The BBC has a profile on Omar El-Hussein, the man who carried out Saturday’s killings in Copenhagen. He apparently was assisted by two other men, who have since been taken in police custody. They were charged with providing El-Hussein with weapons and helping him escape after the attacks.
We know El-Hussein was not an immigrant– he was a native Dane. He first attacked a gathering of people discussing free speech and blasphemy, and then a synagogue, in what looks like a clear attempt to emulate the Charlie Hebdo masscre in Paris in January (Charlie Hebdo offices in that case and then kosher market). Lars Vilks told the AP that he believed the Charlie Hebdo attacks “inspired” the shootings in Copenhagen.
According to the BBC, El-Hussein had in fact just been out of prison for two weeks before Saturday’s attacks. He sounds like a rabble-rouser and anti-Semite:
El-Hussein told psychologists he had a happy childhood and a good relationship with his parents and younger brother, according to a report obtained by Danish broadcaster TV2, but he failed to graduate from school or win a place at university. Classmates who spoke to the Ekstra Bladet newspaper (in Danish) remembered a loner with a hot temper who loved to discuss Islam and the Israel-Palestine conflict. He was not afraid to voice a hatred of Jews, said one. As a young man he was a criminal rather than a radical – reportedly arrested twice for possession of cannabis but let off with a warning. He took up kickboxing and began to smoke cannabis heavily. He was arrested once in a Copenhagen nightclub with a knife, and another time with brass knuckles – earning him a night in custody, according to Ekstra Bladet. But things took a much more serious turn in November 2013 when El-Hussein stabbed a 19-year-old man on a subway train. He evaded capture but was arrested by chance two months later in connection with a burglary, the Politiken newspaper reported (in Danish).
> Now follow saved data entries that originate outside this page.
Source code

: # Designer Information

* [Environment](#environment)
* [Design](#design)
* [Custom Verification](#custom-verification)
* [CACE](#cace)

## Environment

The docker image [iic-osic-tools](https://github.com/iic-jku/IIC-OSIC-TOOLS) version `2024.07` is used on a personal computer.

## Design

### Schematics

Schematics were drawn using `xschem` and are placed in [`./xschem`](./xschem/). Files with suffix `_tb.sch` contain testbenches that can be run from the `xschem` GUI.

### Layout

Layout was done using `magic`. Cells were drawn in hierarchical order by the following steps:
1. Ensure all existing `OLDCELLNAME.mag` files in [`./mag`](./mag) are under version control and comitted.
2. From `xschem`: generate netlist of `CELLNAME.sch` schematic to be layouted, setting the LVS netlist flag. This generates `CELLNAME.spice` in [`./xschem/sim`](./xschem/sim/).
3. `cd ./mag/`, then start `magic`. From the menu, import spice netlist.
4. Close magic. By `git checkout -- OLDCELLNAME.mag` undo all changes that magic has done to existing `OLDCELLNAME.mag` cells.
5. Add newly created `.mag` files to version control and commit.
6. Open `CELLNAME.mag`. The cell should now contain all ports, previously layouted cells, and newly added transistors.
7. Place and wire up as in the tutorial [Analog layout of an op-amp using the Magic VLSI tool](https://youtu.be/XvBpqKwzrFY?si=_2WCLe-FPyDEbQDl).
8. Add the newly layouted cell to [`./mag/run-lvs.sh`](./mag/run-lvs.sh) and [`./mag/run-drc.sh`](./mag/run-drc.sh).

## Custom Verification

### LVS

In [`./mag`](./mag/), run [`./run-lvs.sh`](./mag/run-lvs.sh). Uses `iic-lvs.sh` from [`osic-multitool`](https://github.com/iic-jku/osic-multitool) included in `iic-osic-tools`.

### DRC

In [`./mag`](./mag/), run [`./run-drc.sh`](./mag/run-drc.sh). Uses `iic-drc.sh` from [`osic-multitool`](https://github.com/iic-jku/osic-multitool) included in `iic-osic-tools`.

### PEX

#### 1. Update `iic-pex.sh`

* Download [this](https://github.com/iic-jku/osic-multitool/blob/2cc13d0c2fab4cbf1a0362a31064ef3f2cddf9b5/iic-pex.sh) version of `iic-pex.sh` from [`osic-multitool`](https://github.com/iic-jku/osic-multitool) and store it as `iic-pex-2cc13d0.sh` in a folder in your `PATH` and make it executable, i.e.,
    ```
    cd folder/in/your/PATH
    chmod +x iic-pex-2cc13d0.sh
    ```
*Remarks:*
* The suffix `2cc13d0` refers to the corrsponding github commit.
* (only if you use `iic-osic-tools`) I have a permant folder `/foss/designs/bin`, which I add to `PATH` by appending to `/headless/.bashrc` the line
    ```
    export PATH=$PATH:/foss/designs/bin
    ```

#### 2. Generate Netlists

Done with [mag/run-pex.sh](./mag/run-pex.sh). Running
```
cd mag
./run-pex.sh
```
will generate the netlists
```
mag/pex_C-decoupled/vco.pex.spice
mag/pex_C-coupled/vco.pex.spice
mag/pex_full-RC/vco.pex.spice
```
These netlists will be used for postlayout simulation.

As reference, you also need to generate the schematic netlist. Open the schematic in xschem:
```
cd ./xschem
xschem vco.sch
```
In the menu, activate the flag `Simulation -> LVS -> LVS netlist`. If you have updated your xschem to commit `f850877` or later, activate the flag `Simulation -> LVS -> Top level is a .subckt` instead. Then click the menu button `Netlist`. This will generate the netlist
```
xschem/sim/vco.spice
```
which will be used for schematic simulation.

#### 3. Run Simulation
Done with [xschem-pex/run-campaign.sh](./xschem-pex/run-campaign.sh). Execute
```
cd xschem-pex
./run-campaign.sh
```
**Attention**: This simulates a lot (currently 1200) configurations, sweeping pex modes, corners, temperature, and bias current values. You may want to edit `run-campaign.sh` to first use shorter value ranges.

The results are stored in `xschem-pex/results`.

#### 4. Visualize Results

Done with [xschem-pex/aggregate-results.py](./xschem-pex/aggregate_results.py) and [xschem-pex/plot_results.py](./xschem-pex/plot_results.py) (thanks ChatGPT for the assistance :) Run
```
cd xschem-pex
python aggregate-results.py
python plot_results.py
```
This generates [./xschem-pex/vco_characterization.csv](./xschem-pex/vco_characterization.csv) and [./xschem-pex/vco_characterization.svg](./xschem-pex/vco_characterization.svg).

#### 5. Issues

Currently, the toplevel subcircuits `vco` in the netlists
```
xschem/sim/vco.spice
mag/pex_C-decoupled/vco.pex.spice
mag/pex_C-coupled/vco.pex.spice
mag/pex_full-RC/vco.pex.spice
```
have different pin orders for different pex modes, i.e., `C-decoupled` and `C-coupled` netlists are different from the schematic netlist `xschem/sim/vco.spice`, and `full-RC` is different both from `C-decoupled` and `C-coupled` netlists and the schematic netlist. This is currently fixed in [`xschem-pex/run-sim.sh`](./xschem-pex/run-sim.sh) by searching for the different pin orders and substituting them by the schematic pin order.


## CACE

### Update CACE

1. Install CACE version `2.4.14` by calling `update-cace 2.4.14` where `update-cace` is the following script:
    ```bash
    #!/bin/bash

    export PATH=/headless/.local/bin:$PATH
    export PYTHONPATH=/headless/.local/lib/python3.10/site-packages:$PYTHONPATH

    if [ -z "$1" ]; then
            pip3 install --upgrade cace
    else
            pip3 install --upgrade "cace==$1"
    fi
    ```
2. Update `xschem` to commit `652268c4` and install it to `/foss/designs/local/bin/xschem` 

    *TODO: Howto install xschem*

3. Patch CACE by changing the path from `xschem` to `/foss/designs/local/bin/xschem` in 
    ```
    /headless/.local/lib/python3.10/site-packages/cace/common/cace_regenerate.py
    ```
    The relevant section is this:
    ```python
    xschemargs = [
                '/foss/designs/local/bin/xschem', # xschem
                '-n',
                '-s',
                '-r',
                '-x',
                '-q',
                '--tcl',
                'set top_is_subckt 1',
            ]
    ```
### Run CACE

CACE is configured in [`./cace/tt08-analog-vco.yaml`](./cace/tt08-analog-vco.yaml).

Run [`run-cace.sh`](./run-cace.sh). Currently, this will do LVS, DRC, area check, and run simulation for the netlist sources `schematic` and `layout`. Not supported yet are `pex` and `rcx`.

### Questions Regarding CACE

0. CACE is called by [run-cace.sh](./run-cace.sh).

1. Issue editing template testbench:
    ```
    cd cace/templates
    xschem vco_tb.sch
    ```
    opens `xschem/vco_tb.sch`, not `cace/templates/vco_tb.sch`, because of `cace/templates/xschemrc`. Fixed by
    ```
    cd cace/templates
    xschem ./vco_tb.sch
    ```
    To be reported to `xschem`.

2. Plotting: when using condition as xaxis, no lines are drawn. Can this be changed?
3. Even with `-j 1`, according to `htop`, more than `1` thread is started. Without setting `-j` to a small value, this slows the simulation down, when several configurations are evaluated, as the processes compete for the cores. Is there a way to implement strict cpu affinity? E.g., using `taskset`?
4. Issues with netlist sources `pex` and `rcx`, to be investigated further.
He escaped an attempted murder charge, convicted instead of grievous bodily harm and sentenced to two years in prison.
I’m sure the response by many Americans to this would be that El-Hussein just didn’t sit in prison for long enough, but short prison sentences (compared to in America, that is) are normal in Denmark, and it has worked out pretty well for the country so far.
Rather, some people are arguing that the problem– at least, I hasten to say, concerning last weekend’s killings– may have been that he went to prison at all:
Prison guards in Denmark fear Hussein, 22, was the latest case of prison radicalization — in which criminals become devotees of militant Islam. Union leader Kim Østerbye said that Hussein had been housed in Copenhagen’s Vestre Fængsel alongside extremists including convicted terrorist Said Mansor, who had previously tried to radicalize other inmates. He said many young Muslim inmates at the facility were openly anti-Semitic and cheered in happiness at news of the massacre at the Charlie Hebdo magazine in Paris in January. He said they often chanted and called for the execution of cartoonists who depict the Prophet Muhammad. The prison service would not comment on the claims when contacted by NBC News. A reporter who covered Hussein’s assault trial told NBC News that the young man had seemed liked “just a hardened criminal” rather than an Islamist extremist before going to prison. “Omar, at the trial, didn’t seem religious at all. Almost the opposite,” Jesper Braarud Larsen said earlier this week. “He just seemed like a callous, hardened criminal … nothing more spectacular about him.”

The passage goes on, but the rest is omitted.